You would think that with a craft show looming on the horizon that we would be responsible and get everything ready on the couple of days beforehand but no, not us.

Instead we decided to have a little party at our house to celebrate our good friend Hart’s birthday on Friday night with our usual compliment of fun loving friends and two of our sons in attendance. It was a Mexican theme with everyone bringing food and goodies with a Tex Mex flavour and even the music I found was Mexican. I love having these get togethers on a weekend night, nothing beats good conversation, laughter and good food with friends.

Then Saturday, instead of staying home and designing a new hand out card in the morning, the lure of garage sailing was just too strong to resist. One of our three sons, Dave, in his call to wish me Happy Mom’s Day late Sunday night, said he was pretty sure we are addicted to garage sailing to which I replied that it was not an addiction but our way of having fun. And we did have a wonderful morning buying plants, finding good free stuff and taking our usual ocean side coffee break in the beautiful sunshine. Lucky for us, Eric was at home while we were out galavanting preparing the sculptures and packing them up for Sunday and doing other little odd jobs like repairing our show table.

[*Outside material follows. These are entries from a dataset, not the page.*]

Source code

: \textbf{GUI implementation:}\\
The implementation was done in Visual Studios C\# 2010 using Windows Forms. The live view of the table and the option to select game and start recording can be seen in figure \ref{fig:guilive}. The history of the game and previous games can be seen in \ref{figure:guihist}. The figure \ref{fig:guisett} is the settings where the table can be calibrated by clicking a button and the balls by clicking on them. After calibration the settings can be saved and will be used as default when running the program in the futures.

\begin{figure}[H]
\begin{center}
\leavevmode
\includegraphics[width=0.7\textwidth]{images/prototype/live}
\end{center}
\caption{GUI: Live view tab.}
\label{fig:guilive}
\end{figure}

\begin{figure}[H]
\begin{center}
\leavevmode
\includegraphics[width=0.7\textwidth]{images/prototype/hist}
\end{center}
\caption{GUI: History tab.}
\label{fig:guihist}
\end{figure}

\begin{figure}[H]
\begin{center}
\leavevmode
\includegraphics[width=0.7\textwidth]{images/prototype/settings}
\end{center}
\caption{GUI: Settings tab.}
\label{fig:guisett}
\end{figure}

Finally by late Saturday night we did get everything done. The new card had been designed and printed just in time before Office Depot closed. The car had been packed with all the mosaics and pots and boxes of supplies. All that remained was for Hart to come over with his truck in the morning so we could load it up with table, chairs and sculptures. With me running around telling everyone to hurry because we have to get there before the end of load in time at 9, we finally were on our way. That is, until we realized about 4 blocks away that we had forgotten the tent. Now you cannot screech to a halt when you have vehicles loaded with artwork so we coasted to a stop and turned around to get the tent. Well at least we were only a few blocks from home. You may say you should have a list of things to check off. Well we do. But we’ve done shows so many times that we sort of gave it cursory attention. Actually I think we did pretty well. The only other things I forgot were plants for the mosaic pots display and that was soon solved by buying some more plants for the garden at the show. Or was that just an unconsciously cunning way for me to justify buying more plants?

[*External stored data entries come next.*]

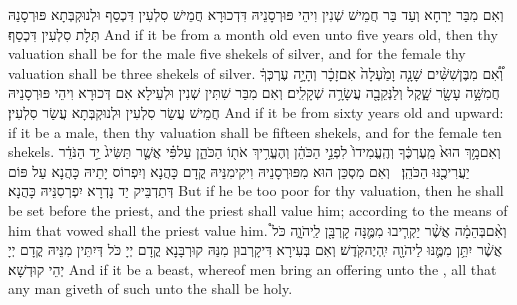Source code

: {וְאִם מִבַּר יַרְחָא וְעַד בַּר חֲמֵישׁ שְׁנִין וִיהֵי פּוּרְסָנֵיהּ דִּדְכוּרָא חֲמֵישׁ סִלְעִין דִּכְסַף וּלְנוּקְבְּתָא פּוּרְסָנַהּ תְּלָת סִלְעִין דִּכְסַף׃}
{And if it be from a month old even unto five years old, then thy valuation shall be for the male five shekels of silver, and for the female thy valuation shall be three shekels of silver.}{}
{וְ֠אִ֠ם מִבֶּן\maqqaf שִׁשִּׁ֨ים שָׁנָ֤ה וָמַ֙עְלָה֙ אִם\maqqaf זָכָ֔ר וְהָיָ֣ה עֶרְכְּךָ֔ חֲמִשָּׁ֥ה עָשָׂ֖ר שָׁ֑קֶל וְלַנְּקֵבָ֖ה עֲשָׂרָ֥ה שְׁקָלִֽים׃}
{וְאִם מִבַּר שִׁתִּין שְׁנִין וּלְעֵילָא אִם דְּכוּרָא וִיהֵי פּוּרְסָנֵיהּ חֲמֵישׁ עֲשַׂר סִלְעִין וּלְנוּקְבְּתָא עֲשַׂר סִלְעִין׃}
{And if it be from sixty years old and upward: if it be a male, then thy valuation shall be fifteen shekels, and for the female ten shekels.}{}
{וְאִם\maqqaf מָ֥ךְ הוּא֙ מֵֽעֶרְכֶּ֔ךָ וְהֶֽעֱמִידוֹ֙ לִפְנֵ֣י הַכֹּהֵ֔ן וְהֶעֱרִ֥יךְ אֹת֖וֹ הַכֹּהֵ֑ן עַל\maqqaf פִּ֗י אֲשֶׁ֤ר תַּשִּׂיג֙ יַ֣ד הַנֹּדֵ֔ר יַעֲרִיכֶ֖נּוּ הַכֹּהֵֽן׃ \setuma }
{וְאִם מִסְכֵּן הוּא מִפּוּרְסָנֵיהּ וִיקִימִנֵּיהּ קֳדָם כָּהֲנָא וְיִפְרוֹס יָתֵיהּ כָּהֲנָא עַל פּוֹם דְּתַדְבֵּיק יַד נָדְרָא יִפְרְסִנֵּיהּ כָּהֲנָא׃}
{But if he be too poor for thy valuation, then he shall be set before the priest, and the priest shall value him; according to the means of him that vowed shall the priest value him.}{}
{וְאִ֨ם\maqqaf בְּהֵמָ֔ה אֲשֶׁ֨ר יַקְרִ֧יבוּ מִמֶּ֛נָּה קׇרְבָּ֖ן לַֽיהֹוָ֑ה כֹּל֩ אֲשֶׁ֨ר יִתֵּ֥ן מִמֶּ֛נּוּ לַיהֹוָ֖ה יִֽהְיֶה\maqqaf קֹּֽדֶשׁ׃}
{וְאִם בְּעִירָא דִּיקָרְבוּן מִנַּהּ קוּרְבָּנָא קֳדָם יְיָ כֹּל דְּיִתֵּין מִנֵּיהּ קֳדָם יְיָ יְהֵי קוּדְשָׁא׃}
{And if it be a beast, whereof men bring an offering unto the \lord, all that any man giveth of such unto the \lord\space shall be holy.}{}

A view of the Castle from the front lawn
A view of the Castle from the front lawn

The show itself was great. Sunny, breezy and beautiful. Lots of people stopping and signing up for classes and taking a real interest in our sculptures. Our spot was on the front lawn of Hatley Castle overlooking the ocean. We all managed to take time off from our booth duties at different times to take in the rest of the show. I even managed a guided tour of the castle with our good friend and writer, Lia, who is also a tour guide at Hatley, giving lots of little known info about the history of this now popular place for shooting movies like XMen 2 and 3. Lia has written three wonderful stories about the feline friends in her life. Watch for a special segment in our blog on these literary gems and how to get them.

Of course, I’m always on the look out for other artists who make art from recycling and I was not disappointed. I just have to share a few of my finds. Unfortunately the first two don’t have web sites yet. I loved the jewelry made by Joyce Bezusko made from bits and pieces of old jewelry she finds in thrift shops and wherever.

Joyce with her creations
Joyce with her creations

Each one is different and unique and many are really playful. She has a bit of a following with some people collecting her one-of -a-kind pieces. She also sells in Hawaii, hence the name of her business Island Girl Originals. Or is that because she lives on our little island? Hmmm. You can reach her at 250-248-0637.

Bags reborn from scraps
Bags reborn from scraps

The next was a wonderfully talented seamstress, Renee Morris, from up island in Courtney, who makes these perfect bags with big shoulder straps from scraps of great materials. Her latest designs are made from recycled men’s tweed suit jackets! Amazing bags. Her little business is called Hobo’s and you can reach her at buyhobos@yahoo.com.

Amy's wonderful windows
Wonderful Windows

I loved Amy Houston’s booth with these awesome windows made with recycled glass and bottles and bits and pieces. She is part of a group called Two Glassy Ladies here in Victoria. I checked out their web site when we finally got home and it’s worth a visit for the blog and all the great glass beads they make.  The windows are created by Amy’s mom, Elizabeth.

The ladies of Wild Arc
The dedicated ladies at the Wild Arc booth

And I have to share with you the BC SPCA Wild Arc booth where they were selling baskets of flowers to raise money for Wild Arc. This is a great organization who takes care of wild animals injured or orphaned. You can find out more at www.wildarc.com.

Prospective students
Prospective students

So all in all it was a great day. I always get a kick out of the people who come into our booth and are smitten with mosaics. So many admit to saving broken dishes and wishing to make something with them. I just know I’ve met a future mosaic artist.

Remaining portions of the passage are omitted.